The Woodside Energy Group Ltd (ASX: WDS) share price has been on a great run in 2022, gaining almost 80%. This compares to the S&P/ASX 200 Index (ASX: XJO), which has fallen by more than 5% over the year to date.
Woodside has benefitted enormously from the higher energy prices that followed Russia's invasion of Ukraine.
But, ASX oil shares don't typically just keep growing and growing indefinitely. There are normally cyclical factors at play (including supply and demand), that impact oil and gas prices. This can then, in turn, weigh on the share prices of ASX 200 energy companies like Woodside.
Could the Woodside share price be reaching the peak?
No-one can know exactly what share prices will do next week or next month. However, investors can certainly speculate as to how much more growth a business may have in it, particularly when it is so dependent on commodity prices. At some point, its valuation may get too steep for investors to want to buy any more shares.
Tim Haselum from Catapult Wealth today had a warning for investors that may be considering Woodside shares. On The Bull, he called the current Woodside share price a sell, commenting:
The energy giant delivered record production and revenue in the third quarter ending September 30, 2022. But our concerns are possibly slowing economies in Europe and the US and potentially softer crude oil prices. The stock has risen from $22.77 on January 5 to trade at $38.15 on November 10. We believe the stock may be nearing a peak. Investors may want to consider taking some profits.
Third quarter update
Woodside's Q3 update reflected the first full three months including contributions from the former BHP Group Ltd (ASX: BHP) petroleum business.
Production was 51.2 million barrels of oil equivalent (MMboe), up 52% from the second quarter of 2022.
Sales volume was 57.1 MMboe, up 59% from the second quarter of 2022.
Revenue for the quarter was US$5.86 billion, up 70% from the second quarter of 2022.
The company achieved a portfolio average realised price of $102 per barrel of oil equivalent. Woodside sold 24% of produced LNG at prices linked to gas hub indices. The resource price is likely to continue to have a major impact on the Woodside share price.
The business upgraded its 2022 full-year 2022 production guidance to 153 MMboe to 157 MMboe.

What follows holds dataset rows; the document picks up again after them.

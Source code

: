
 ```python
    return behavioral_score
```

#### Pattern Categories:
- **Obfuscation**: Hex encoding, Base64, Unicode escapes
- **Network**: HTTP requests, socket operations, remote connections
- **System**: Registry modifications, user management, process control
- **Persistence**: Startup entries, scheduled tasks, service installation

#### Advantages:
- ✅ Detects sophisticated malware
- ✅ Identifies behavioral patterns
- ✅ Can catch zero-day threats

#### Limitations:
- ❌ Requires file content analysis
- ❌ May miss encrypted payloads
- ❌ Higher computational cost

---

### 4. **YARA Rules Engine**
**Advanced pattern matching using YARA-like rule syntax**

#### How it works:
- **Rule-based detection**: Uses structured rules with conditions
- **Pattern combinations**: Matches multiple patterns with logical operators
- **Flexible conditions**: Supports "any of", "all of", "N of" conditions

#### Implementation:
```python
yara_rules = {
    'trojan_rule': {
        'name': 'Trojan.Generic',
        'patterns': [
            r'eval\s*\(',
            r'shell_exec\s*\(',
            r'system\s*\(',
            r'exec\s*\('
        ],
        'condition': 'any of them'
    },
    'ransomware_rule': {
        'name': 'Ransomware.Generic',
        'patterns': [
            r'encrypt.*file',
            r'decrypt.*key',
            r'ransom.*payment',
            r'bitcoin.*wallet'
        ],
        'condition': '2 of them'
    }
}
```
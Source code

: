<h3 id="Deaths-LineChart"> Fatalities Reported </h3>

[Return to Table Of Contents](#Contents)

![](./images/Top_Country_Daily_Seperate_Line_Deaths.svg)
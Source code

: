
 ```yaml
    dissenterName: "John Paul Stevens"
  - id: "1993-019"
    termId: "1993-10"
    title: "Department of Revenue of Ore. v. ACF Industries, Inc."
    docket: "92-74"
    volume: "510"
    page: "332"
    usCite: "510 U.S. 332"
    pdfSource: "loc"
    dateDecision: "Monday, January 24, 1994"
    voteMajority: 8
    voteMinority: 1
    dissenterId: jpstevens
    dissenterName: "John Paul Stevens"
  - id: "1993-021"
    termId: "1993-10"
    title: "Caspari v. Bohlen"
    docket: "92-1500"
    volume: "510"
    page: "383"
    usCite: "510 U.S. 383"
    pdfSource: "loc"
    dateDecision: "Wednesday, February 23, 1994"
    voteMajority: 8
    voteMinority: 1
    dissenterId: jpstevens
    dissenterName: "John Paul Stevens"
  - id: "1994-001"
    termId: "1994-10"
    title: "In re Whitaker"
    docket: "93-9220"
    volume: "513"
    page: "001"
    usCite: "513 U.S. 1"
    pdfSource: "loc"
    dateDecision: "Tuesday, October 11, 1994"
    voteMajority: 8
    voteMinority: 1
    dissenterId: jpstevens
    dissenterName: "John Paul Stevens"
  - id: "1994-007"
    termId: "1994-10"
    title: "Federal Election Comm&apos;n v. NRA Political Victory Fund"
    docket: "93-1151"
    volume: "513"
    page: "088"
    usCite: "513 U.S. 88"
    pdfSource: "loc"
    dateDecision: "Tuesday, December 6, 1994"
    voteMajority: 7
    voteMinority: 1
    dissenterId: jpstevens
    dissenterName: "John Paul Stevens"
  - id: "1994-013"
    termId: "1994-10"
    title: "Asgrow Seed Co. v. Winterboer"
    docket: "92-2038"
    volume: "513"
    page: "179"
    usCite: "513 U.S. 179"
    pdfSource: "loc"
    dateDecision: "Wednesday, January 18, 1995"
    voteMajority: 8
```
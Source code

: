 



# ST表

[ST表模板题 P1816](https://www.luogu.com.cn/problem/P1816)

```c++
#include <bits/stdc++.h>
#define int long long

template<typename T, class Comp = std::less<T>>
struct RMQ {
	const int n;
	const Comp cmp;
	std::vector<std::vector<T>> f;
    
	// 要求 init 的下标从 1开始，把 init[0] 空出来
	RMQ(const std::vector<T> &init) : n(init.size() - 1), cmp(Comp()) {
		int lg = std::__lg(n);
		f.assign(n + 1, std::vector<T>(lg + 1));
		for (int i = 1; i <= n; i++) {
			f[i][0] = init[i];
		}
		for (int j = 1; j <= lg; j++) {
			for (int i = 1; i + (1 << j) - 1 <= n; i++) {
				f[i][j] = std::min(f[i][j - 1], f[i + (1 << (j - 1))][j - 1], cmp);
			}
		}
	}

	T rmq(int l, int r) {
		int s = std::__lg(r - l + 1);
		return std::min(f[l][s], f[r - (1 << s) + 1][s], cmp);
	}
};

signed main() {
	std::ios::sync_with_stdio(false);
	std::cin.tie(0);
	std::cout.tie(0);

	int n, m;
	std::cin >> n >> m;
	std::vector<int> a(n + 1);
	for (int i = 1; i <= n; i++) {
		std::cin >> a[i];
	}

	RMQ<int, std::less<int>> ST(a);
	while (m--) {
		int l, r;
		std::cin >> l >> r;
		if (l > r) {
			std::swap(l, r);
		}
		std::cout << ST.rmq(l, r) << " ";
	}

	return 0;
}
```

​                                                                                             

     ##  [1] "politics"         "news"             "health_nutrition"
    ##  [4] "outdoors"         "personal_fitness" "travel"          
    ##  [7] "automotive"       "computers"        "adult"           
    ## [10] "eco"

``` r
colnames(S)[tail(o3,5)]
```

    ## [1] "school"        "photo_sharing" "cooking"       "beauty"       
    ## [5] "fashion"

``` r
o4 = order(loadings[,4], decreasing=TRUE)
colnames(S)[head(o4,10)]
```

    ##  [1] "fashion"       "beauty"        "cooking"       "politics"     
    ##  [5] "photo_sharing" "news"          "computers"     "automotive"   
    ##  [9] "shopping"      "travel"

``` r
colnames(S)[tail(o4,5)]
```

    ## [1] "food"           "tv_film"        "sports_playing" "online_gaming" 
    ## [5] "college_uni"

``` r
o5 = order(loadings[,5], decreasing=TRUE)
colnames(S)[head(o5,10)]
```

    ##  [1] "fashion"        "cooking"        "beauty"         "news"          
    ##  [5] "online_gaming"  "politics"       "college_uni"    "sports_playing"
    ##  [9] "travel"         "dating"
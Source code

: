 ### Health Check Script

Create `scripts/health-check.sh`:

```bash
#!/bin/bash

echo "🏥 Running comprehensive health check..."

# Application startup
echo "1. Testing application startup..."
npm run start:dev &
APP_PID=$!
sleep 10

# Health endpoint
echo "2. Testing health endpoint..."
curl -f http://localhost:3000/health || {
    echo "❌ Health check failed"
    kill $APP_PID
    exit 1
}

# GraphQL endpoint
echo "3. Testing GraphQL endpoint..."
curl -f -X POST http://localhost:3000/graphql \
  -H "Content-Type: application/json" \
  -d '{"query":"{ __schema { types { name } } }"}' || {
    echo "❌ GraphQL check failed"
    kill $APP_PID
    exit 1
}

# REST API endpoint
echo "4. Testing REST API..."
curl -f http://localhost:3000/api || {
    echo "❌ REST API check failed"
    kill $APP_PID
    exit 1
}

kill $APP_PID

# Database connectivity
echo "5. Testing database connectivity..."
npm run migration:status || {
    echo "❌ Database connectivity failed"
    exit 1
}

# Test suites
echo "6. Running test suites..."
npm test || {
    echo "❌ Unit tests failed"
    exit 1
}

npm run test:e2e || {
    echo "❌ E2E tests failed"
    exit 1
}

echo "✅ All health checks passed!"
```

Woodside also told investors that it has commenced fabrication of subsea flowlines for the Scarborough and Pluto Train 2 projects in Western Australia, which combined are now 21% complete.
It has also commenced the subsea installation campaign for the Sangomer field development offshore Senegal, which is now 70% complete.
Woodside share price snapshot
Over the past month, Woodside shares have risen by around 15%. And whilst some brokers may believe Woodside has reached its peak, many investors obviously disagree, sending the oil giant's shares around 2% higher in early afternoon trade on Monday.